Blazing through their arena-math-rock, blood was spilt, the crowd stretched as far back as the area dictates, yet the most touching moment was frontman Yannis declaring that they had a Glastonbury performance particularly in mind when writing the anthemic 'Sunday'. It was meant to be.


Sharon Van Etten


Brooklyn-based troubadour Sharon Van Etten wouldn't have been one of the typical standout names when planning the Glastonbury itinerary, considering she was playing the John Peel Stage that shied away from the glorious and rare sun, but she produced one of the most spine-tingling sets of the weekend.

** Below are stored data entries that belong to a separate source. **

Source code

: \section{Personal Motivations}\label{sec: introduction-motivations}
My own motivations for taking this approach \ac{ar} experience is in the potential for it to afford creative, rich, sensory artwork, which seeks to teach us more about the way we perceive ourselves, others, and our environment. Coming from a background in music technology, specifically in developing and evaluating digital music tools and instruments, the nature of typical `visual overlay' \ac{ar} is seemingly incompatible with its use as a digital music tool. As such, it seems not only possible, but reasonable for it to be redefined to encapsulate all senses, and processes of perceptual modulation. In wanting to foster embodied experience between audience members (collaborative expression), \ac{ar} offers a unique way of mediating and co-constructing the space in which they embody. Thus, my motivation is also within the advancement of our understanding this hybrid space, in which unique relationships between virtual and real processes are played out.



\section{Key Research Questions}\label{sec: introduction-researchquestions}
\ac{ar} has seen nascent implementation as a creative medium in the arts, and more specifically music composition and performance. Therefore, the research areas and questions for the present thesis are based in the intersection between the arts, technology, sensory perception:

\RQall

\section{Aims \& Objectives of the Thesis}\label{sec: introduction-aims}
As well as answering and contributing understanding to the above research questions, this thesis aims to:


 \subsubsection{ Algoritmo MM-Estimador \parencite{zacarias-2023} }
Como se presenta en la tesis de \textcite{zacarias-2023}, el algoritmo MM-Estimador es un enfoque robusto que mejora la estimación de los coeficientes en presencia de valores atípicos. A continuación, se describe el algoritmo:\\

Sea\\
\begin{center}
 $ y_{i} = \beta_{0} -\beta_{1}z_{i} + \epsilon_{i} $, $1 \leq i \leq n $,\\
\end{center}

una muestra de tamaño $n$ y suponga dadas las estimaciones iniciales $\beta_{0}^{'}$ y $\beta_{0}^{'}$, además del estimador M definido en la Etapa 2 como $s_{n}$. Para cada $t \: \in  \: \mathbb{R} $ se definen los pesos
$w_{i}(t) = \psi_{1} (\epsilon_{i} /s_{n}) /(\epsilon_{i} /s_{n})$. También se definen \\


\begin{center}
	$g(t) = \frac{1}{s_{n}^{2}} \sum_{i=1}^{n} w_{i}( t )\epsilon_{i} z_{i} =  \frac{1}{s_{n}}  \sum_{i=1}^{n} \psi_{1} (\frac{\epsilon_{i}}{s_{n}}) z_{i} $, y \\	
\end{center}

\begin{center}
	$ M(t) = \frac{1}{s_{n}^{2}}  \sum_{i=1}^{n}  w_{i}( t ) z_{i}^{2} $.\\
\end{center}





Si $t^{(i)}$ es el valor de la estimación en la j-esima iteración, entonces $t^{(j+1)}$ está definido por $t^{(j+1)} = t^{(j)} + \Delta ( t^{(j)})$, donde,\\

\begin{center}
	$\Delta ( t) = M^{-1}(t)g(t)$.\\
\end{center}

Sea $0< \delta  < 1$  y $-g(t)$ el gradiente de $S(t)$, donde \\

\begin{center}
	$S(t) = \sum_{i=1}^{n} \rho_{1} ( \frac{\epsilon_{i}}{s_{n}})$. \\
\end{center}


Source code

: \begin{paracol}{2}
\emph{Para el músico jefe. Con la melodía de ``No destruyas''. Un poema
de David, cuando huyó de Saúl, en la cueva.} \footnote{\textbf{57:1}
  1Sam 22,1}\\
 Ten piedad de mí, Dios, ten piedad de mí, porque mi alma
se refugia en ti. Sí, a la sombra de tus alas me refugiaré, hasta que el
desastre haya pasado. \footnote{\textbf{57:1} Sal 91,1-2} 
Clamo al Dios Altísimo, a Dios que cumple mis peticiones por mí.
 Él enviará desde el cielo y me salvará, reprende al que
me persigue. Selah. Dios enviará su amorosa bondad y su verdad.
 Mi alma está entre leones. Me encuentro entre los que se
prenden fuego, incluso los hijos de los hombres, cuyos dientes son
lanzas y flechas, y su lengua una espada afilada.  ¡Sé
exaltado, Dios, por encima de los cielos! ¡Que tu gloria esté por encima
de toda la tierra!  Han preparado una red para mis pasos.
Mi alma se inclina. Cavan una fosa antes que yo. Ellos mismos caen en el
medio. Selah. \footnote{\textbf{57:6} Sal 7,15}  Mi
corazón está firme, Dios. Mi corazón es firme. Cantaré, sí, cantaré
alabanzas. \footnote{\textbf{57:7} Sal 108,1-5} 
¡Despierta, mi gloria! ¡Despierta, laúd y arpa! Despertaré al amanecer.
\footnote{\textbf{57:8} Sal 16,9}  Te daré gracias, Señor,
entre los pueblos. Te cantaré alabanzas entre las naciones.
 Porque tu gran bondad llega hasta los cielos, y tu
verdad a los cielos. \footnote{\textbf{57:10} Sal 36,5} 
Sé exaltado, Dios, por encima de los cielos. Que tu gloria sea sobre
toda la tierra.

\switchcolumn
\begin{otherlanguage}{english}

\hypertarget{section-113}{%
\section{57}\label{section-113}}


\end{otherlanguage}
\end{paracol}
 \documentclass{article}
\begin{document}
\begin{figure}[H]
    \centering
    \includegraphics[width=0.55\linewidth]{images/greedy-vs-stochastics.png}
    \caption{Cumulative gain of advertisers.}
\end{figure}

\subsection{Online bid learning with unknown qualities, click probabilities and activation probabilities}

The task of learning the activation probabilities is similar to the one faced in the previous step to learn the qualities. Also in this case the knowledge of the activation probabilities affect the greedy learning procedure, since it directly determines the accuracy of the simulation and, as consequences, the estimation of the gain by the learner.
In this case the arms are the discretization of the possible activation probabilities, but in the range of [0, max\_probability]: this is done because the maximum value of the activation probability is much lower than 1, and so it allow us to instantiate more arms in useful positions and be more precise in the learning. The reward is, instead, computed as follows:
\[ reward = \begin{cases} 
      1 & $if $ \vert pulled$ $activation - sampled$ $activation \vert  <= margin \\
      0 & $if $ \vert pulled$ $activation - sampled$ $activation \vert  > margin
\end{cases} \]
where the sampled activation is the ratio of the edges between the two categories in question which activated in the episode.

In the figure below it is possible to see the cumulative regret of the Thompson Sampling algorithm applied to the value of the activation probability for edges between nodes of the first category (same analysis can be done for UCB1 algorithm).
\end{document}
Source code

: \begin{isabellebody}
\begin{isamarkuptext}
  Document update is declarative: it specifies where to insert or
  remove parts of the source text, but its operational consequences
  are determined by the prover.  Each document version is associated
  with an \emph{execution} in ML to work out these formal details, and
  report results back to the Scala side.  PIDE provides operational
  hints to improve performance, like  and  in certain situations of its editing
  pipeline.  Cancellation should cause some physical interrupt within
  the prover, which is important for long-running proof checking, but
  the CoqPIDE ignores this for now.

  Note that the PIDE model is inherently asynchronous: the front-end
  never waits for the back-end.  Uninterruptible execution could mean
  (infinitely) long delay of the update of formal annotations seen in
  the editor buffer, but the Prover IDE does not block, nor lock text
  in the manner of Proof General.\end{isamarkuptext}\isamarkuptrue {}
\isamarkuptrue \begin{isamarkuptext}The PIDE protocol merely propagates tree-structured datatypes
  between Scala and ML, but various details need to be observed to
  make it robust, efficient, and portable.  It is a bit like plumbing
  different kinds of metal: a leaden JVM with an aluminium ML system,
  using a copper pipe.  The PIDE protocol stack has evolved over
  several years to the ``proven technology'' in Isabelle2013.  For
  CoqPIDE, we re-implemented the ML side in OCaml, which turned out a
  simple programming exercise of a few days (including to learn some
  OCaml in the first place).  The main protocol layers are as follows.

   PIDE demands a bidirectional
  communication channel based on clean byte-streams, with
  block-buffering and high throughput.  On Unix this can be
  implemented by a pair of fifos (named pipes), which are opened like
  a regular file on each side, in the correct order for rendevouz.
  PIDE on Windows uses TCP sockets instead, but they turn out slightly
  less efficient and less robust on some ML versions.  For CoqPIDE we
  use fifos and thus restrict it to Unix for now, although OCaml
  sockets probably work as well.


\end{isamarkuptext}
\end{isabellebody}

Unusually dressed in sultry black, it exemplified her brooding demeanour, distancing her previous guise as the softened singer-songwriter as she roused the crowd with her poignant brand of dark Americana. Her incredible passion and intensity stick with you, long after the set ended.


Kylie Minogue


Returning 14 years after she was initially supposed to headline the festival in 2005, Kylie pulled out all the stops to ensure her 'legends slot' set was nothing short of legendary.

The campness was laid on thick and fast as she embraced her often-shunned earlier 'school-disco' body of work alongside the hits she had during her '00s revival. There were multiple costume changes, flamboyant choreography, even Nick Cave joined her on stage, whilst the Glastonbury crowd spilt out into the adjacent fields, exceeding 100,000 in total. 

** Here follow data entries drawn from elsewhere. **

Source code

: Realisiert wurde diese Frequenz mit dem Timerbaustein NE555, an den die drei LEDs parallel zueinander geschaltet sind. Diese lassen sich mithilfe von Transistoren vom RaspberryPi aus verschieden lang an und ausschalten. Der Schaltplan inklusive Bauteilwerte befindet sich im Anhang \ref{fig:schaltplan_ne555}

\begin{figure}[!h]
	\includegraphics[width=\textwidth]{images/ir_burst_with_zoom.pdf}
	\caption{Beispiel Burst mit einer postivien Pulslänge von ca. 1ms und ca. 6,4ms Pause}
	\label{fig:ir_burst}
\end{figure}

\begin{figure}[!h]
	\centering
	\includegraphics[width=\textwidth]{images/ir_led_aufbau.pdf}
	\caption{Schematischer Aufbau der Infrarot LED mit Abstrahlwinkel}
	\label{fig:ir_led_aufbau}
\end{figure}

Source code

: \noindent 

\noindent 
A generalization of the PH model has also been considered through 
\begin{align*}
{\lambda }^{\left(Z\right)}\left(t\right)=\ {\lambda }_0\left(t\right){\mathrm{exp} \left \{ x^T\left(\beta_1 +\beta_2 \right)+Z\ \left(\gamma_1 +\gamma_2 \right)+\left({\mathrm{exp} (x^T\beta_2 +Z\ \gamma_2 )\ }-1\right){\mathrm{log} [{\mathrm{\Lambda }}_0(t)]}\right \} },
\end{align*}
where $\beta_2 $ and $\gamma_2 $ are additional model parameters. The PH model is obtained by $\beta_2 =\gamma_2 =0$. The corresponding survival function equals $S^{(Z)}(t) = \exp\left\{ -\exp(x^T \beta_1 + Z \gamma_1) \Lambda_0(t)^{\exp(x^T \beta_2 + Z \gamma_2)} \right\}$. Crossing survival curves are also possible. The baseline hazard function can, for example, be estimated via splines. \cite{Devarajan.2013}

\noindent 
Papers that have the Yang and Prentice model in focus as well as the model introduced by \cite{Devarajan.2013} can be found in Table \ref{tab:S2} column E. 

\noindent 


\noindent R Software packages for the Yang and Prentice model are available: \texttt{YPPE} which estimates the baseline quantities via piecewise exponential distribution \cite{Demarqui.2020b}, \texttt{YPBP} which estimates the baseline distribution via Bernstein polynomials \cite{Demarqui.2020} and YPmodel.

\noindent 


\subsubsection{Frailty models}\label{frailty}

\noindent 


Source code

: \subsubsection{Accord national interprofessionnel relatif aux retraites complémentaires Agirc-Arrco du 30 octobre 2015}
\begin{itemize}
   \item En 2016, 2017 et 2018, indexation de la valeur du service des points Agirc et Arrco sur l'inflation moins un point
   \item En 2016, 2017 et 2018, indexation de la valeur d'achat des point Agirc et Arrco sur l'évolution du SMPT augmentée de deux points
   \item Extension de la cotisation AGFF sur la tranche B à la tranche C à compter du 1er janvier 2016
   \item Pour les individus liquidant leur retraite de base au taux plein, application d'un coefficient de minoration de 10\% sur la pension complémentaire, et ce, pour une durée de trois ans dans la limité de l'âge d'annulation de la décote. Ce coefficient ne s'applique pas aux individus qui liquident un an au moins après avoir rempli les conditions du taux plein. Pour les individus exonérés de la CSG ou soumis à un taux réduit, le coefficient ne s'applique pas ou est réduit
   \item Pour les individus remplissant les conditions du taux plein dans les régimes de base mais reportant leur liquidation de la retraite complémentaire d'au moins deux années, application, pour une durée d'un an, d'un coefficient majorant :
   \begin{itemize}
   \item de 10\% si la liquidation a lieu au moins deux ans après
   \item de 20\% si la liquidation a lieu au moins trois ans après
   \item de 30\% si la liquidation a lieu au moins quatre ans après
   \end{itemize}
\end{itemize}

It was tear-jerking (with Kylie herself failing to contain herself at times), it was life-affirming, it was just what everyone needed for a Sunday afternoon at Glastonbury. 



Miley Cyrus


After Kylie? It was Miley; presenting herself as a pop-star-gone-rock, her performance at the world's biggest festival was an opportunity to escape the looming shadow of Hannah Montana and pop mediocrity in one fail swoop. Bolshy, sultry, and excessively foul-mouthed, Cyrus succeeded in doing so.

A strange mish-mash of a setlist, incorporating covers of Led Zeppelin, Metallica, Dolly Parton, and Nine Inch Nails (riffing on the Black Mirror connection, even performing as her Charlie Brooker-created alter ego at one point), it was oddly compelling from beginning to end. Mark Ronson made a cameo, as did her dad and Lil' Nas X for 'Old Town Road'; a smart move, and one that will cement her set at one of the weekend's highlights.


Little Simz


So unphased, so effortlessly cool, Little Simz brought the bops from the yard to the middle of the Somerset countryside.

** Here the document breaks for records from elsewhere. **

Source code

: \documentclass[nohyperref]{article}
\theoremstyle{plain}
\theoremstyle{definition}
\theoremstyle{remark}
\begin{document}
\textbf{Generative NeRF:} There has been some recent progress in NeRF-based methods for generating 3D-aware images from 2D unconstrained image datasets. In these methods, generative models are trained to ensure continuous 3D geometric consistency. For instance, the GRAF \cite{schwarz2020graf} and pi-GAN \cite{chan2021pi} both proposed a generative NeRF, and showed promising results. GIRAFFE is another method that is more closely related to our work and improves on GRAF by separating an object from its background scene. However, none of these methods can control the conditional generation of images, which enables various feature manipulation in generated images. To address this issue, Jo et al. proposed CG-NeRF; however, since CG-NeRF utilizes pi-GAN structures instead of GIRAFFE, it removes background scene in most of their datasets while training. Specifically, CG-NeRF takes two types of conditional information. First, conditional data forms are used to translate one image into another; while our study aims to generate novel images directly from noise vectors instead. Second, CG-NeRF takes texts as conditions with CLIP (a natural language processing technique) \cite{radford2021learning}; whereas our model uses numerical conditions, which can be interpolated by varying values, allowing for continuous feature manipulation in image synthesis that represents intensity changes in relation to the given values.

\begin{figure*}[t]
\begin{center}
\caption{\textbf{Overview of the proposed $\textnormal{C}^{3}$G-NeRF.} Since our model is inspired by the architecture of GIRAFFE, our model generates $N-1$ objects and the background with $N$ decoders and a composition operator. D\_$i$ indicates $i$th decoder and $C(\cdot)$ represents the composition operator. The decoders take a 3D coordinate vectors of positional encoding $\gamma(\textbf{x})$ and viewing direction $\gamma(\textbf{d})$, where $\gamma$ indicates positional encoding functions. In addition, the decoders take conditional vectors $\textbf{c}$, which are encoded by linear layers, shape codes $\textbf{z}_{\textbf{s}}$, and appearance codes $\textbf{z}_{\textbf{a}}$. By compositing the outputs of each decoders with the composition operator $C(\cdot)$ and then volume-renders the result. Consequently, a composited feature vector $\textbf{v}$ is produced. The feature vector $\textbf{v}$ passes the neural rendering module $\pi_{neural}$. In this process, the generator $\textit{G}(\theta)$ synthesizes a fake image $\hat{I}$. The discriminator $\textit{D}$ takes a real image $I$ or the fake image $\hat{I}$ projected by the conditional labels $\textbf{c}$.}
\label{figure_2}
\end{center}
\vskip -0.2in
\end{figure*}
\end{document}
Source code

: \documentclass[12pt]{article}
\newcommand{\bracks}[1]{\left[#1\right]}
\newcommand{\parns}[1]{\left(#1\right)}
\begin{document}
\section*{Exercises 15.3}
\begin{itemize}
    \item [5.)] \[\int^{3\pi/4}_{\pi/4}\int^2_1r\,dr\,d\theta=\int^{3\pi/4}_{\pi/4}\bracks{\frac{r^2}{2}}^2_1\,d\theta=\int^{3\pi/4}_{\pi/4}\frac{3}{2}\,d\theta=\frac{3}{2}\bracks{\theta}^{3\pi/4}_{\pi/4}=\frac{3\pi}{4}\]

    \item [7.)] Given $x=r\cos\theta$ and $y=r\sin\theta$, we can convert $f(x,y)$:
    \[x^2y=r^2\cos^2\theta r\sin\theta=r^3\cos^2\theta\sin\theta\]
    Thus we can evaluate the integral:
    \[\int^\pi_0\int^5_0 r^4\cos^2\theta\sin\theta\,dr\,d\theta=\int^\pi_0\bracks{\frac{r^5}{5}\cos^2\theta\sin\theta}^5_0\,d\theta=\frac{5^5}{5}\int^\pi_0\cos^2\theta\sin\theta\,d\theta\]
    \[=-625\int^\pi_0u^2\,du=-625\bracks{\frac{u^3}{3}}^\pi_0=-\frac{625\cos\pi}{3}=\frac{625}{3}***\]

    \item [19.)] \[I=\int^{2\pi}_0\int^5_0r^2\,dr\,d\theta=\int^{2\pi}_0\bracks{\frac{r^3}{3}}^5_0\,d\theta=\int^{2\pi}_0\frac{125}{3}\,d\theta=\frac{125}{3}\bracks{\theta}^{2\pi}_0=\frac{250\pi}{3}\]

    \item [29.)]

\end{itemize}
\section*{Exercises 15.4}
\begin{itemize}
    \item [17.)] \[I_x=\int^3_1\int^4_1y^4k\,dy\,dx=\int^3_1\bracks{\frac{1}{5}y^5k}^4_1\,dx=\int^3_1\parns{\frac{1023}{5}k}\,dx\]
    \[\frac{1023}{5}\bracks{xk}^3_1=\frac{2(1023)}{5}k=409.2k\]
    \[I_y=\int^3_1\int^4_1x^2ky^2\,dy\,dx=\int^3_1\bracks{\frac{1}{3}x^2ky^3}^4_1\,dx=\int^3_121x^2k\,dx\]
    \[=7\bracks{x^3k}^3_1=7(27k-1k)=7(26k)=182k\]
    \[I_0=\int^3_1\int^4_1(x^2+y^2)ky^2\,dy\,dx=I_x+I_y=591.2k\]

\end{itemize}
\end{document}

Not only commanding the mic for an hour, she digressed from her street-level millennial wisdom throughout, jamming with her band on guitar, bass, and keys. Evidence of why she's one of the most sought-after collaborators in British hip-hop was evident, and this is only the start of it. 


The Cure


With the onus seemingly on secret appearances and cameo spots to whoo a crowd, Robert Smith's approach was far less exuberant. Playing almost non-stop for two hours, Smith intermittently addressed the crowd to show his appreciation, but the banter was few and far between.

Cultivating their pioneering gothic-alternative rock over the course of 40 years, however, the bangers were in no shortage, and every tune you'd expect to hear they played; Smith can at times be quite the cantankerous individual, but on this occasion, he seemed truly humbled, and dare I say, speechless.